__The task__: Pull every line containing "list" from the data.
******
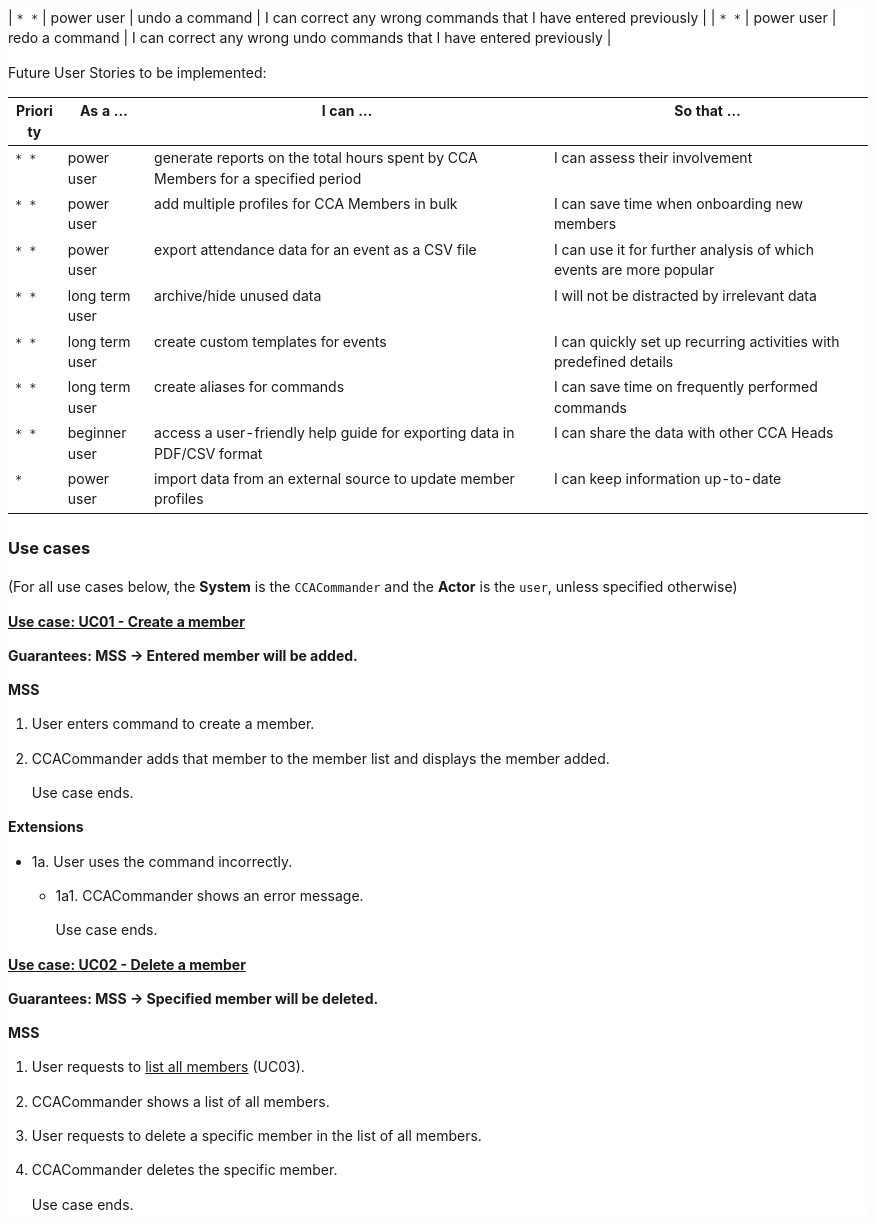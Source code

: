 | `* *` | power user    | undo a command                                 | I can correct any wrong commands that I have entered previously                     |
| `* *` | power user    | redo a command                                 | I can correct any wrong undo commands that I have entered previously                |

Future User Stories to be implemented:

| Priority | As a …​        | I can …​                                                                        | So that …​                                                         |
|----------|----------------|---------------------------------------------------------------------------------|--------------------------------------------------------------------|
| `* *`    | power user     | generate reports on the total hours spent by CCA Members for a specified period | I can assess their involvement                                     |
| `* *`    | power user     | add multiple profiles for CCA Members in bulk                                   | I can save time when onboarding new members                        |
| `* *`    | power user     | export attendance data for an event as a CSV file                               | I can use it for further analysis of which events are more popular |
| `* *`    | long term user | archive/hide unused data                                                        | I will not be distracted by irrelevant data                        |
| `* *`    | long term user | create custom templates for events                                              | I can quickly set up recurring activities with predefined details  |
| `* *`    | long term user | create aliases for commands                                                     | I can save time on frequently performed commands                   |
| `* *`    | beginner user  | access a user-friendly help guide for exporting data in PDF/CSV format          | I can share the data with other CCA Heads                          |
| `*`      | power user     | import data from an external source to update member profiles                   | I can keep information up-to-date                                  |

### Use cases

(For all use cases below, the **System** is the `CCACommander` and the **Actor** is the `user`, unless specified otherwise)

<ins>**Use case: UC01 - Create a member**</ins>

**Guarantees: MSS -> Entered member will be added.**

**MSS**

1.  User enters command to create a member.
2.  CCACommander adds that member to the member list and displays the member added.

    Use case ends.

**Extensions**
* 1a. User uses the command incorrectly.

    * 1a1. CCACommander shows an error message.

      Use case ends.

<ins>**Use case: UC02 - Delete a member**</ins>

**Guarantees: MSS -> Specified member will be deleted.**

**MSS**

1. User requests to <ins>list all members</ins> (UC03).
2. CCACommander shows a list of all members.
3. User requests to delete a specific member in the list of all members.
4. CCACommander deletes the specific member.

    Use case ends.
******
__Response__:
2.  CCACommander adds that member to the member list and displays the member added.
1. User requests to <ins>list all members</ins> (UC03).
2. CCACommander shows a list of all members.
3. User requests to delete a specific member in the list of all members.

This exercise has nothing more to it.